Dataset records.

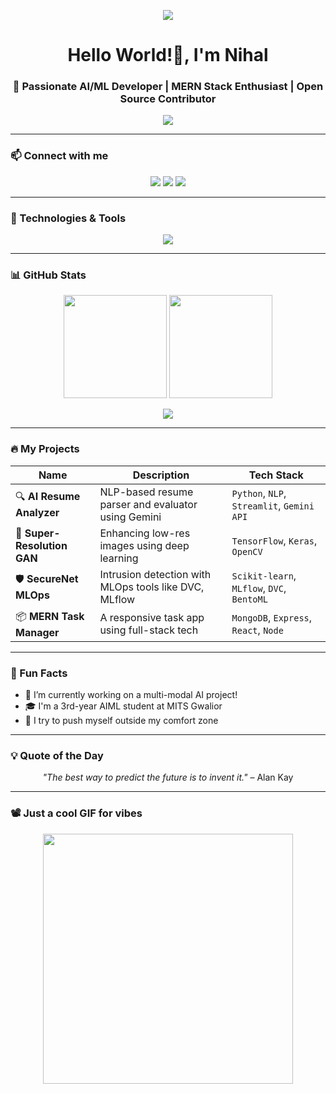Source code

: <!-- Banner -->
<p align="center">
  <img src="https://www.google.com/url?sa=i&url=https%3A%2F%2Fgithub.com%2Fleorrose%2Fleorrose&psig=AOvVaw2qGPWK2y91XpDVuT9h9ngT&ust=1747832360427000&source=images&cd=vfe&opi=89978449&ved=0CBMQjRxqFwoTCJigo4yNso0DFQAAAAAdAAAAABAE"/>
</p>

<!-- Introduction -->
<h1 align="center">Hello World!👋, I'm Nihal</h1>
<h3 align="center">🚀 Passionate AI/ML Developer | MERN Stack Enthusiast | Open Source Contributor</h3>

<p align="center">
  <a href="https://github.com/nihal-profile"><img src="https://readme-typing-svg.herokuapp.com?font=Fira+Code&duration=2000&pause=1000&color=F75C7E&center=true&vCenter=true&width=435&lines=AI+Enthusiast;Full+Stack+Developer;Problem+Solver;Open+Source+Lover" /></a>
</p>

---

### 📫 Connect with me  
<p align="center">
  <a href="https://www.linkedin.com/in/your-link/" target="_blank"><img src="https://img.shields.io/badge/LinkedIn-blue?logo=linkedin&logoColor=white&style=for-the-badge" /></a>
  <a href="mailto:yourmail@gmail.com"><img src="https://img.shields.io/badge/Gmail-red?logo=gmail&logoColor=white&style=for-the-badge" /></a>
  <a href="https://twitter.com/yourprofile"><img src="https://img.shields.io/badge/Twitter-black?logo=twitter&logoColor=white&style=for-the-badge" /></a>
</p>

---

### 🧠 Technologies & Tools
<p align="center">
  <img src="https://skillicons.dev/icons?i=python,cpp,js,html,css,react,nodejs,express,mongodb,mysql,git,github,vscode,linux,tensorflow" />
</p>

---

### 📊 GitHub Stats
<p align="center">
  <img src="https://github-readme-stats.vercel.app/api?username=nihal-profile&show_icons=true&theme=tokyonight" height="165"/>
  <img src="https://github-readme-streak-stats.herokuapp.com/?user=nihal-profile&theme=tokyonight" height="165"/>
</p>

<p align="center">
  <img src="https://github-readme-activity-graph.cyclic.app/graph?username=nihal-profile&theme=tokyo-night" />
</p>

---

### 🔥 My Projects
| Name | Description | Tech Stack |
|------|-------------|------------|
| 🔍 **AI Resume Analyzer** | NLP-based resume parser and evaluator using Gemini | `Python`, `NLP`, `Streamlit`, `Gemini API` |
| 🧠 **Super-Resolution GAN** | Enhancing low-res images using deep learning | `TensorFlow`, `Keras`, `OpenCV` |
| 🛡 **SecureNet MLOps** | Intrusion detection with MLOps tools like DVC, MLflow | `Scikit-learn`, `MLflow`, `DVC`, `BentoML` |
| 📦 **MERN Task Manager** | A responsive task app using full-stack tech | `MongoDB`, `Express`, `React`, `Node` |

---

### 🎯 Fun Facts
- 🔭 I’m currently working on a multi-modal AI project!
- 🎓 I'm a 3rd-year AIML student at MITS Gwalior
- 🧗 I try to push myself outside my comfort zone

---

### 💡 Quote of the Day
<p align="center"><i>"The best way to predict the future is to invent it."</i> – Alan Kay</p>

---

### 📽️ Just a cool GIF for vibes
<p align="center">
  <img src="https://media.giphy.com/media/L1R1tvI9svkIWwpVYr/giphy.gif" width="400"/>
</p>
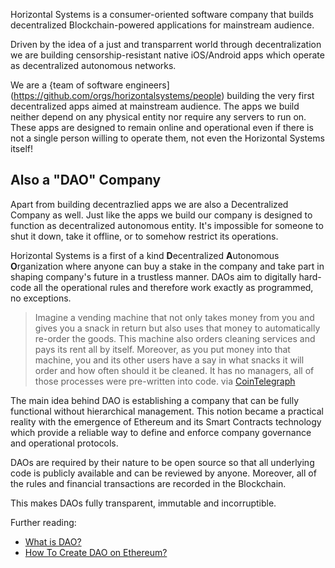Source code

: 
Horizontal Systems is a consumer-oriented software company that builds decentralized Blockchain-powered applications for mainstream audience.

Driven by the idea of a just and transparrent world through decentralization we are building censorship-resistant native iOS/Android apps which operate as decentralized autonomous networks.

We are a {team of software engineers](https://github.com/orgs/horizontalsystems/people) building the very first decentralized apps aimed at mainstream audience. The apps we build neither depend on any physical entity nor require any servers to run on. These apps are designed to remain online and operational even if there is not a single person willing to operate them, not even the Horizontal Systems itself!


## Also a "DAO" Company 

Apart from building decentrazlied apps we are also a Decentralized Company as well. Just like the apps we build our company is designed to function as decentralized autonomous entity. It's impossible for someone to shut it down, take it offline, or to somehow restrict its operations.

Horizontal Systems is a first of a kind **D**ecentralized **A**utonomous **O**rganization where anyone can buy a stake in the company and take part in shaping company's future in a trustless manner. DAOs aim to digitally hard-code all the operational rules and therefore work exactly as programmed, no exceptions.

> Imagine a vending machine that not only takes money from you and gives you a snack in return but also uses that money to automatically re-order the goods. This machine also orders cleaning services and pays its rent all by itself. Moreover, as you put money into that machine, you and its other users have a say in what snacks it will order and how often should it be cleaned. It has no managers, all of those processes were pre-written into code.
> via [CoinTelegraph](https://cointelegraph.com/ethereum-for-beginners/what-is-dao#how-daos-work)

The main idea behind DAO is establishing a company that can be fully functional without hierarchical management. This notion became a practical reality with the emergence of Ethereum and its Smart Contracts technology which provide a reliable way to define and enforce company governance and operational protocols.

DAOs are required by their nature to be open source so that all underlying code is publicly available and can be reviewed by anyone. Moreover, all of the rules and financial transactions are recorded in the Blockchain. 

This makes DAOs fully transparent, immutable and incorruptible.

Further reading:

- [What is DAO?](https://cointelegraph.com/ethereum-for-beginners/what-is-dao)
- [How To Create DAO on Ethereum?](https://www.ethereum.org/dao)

* * *

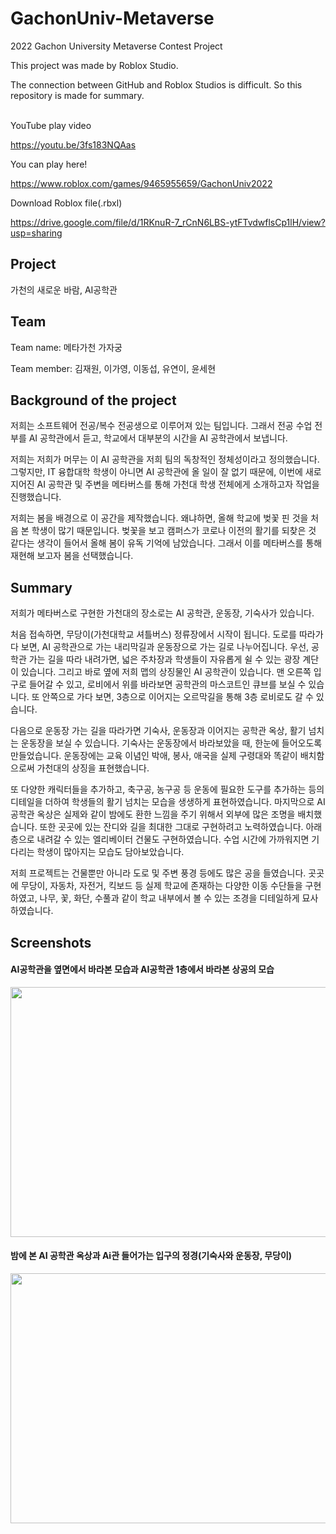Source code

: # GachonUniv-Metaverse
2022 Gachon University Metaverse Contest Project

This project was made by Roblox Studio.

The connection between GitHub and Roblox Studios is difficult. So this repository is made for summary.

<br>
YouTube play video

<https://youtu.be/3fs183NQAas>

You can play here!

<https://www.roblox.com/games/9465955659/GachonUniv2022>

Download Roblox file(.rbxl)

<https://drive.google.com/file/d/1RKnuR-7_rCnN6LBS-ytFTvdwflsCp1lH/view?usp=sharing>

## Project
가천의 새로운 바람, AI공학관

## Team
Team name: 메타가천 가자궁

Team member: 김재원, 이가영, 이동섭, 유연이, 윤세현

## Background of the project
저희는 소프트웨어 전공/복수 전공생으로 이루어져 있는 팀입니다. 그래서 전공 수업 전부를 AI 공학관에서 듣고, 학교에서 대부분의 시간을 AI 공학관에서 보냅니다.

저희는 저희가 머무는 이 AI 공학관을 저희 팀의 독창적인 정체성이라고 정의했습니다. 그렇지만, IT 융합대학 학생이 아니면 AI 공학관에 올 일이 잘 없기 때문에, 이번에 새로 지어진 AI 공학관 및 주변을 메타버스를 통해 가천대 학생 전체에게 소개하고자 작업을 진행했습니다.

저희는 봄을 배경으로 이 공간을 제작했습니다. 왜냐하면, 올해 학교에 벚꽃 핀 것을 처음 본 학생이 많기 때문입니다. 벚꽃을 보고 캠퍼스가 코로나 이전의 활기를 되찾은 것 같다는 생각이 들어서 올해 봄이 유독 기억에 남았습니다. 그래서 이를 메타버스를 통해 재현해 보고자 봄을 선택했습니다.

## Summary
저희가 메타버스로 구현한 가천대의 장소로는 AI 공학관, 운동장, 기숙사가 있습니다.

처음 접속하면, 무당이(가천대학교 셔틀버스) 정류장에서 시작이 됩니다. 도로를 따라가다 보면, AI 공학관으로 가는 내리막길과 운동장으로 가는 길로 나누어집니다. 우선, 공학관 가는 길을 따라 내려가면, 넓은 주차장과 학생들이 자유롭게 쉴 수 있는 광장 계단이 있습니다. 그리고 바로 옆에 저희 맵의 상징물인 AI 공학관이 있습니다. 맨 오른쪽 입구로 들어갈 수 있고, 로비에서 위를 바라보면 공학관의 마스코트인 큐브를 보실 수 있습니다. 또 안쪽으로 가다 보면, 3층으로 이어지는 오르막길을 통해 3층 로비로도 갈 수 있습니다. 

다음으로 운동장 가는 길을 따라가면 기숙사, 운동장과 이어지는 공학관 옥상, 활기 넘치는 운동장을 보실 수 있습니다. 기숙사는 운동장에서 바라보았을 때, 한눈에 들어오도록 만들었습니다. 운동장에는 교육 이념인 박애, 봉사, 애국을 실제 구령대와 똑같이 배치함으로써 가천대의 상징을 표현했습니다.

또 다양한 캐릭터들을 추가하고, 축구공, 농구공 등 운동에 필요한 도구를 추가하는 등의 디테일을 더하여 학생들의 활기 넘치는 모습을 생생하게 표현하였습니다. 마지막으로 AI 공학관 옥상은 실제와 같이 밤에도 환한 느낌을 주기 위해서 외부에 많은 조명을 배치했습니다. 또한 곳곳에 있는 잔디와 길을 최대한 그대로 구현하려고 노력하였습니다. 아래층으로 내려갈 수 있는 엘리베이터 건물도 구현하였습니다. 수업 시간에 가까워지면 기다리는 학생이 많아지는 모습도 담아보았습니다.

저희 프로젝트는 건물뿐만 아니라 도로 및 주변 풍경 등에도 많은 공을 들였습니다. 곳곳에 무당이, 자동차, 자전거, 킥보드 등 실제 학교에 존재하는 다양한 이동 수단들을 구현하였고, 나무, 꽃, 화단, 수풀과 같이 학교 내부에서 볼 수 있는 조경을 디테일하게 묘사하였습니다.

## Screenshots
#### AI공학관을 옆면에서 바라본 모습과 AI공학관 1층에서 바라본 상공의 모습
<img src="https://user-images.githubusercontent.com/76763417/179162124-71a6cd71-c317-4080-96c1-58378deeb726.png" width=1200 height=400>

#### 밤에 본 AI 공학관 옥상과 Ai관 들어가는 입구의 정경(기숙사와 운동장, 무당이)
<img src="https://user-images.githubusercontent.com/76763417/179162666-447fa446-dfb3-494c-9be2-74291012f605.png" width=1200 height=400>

Try it. Across the listing above, report every line where "first" occurs.

Finished task.
We are a {team of software engineers](https://github.com/orgs/horizontalsystems/people) building the very first decentralized apps aimed at mainstream audience. The apps we build neither depend on any physical entity nor require any servers to run on. These apps are designed to remain online and operational even if there is not a single person willing to operate them, not even the Horizontal Systems itself!
Horizontal Systems is a first of a kind **D**ecentralized **A**utonomous **O**rganization where anyone can buy a stake in the company and take part in shaping company's future in a trustless manner. DAOs aim to digitally hard-code all the operational rules and therefore work exactly as programmed, no exceptions.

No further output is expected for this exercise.